EXERCISE PROMPT
Your job is to return every line in the data holding the string "that".

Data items
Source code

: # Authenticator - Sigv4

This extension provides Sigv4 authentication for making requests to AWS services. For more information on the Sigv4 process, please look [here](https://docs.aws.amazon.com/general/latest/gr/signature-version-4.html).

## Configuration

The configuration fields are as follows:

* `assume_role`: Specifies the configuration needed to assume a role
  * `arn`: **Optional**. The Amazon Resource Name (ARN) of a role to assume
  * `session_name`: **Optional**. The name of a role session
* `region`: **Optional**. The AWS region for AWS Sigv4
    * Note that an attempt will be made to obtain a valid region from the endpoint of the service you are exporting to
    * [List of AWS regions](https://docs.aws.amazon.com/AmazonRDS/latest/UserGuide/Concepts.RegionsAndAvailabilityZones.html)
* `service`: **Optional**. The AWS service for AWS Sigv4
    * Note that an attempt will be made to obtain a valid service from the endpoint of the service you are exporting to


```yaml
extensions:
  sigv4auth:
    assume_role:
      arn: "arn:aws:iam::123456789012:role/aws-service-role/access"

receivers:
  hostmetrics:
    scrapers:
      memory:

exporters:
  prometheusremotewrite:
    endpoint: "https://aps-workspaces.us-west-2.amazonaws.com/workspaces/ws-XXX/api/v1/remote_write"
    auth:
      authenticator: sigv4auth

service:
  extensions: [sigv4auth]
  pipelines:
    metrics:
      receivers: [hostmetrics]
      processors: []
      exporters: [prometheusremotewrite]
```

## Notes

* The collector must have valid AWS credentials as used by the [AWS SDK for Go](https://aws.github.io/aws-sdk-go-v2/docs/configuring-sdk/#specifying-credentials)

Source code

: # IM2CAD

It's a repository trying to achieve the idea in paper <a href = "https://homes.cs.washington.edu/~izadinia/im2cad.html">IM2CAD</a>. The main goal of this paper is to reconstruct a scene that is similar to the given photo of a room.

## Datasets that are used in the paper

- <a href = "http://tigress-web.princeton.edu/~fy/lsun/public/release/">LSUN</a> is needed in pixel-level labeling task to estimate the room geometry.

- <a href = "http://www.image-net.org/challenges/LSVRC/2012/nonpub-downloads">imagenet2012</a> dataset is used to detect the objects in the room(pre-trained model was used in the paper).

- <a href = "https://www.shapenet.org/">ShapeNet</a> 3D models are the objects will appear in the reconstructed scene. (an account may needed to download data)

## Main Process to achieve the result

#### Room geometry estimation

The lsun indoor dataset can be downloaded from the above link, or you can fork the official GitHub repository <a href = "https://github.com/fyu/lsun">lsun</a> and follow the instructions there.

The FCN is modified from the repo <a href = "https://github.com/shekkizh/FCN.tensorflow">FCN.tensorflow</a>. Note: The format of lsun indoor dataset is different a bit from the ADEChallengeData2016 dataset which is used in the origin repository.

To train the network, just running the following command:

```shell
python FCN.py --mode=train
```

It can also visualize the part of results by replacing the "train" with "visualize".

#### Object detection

RESULT
    * Note that an attempt will be made to obtain a valid region from the endpoint of the service you are exporting to
    * Note that an attempt will be made to obtain a valid service from the endpoint of the service you are exporting to
It's a repository trying to achieve the idea in paper <a href = "https://homes.cs.washington.edu/~izadinia/im2cad.html">IM2CAD</a>. The main goal of this paper is to reconstruct a scene that is similar to the given photo of a room.
## Datasets that are used in the paper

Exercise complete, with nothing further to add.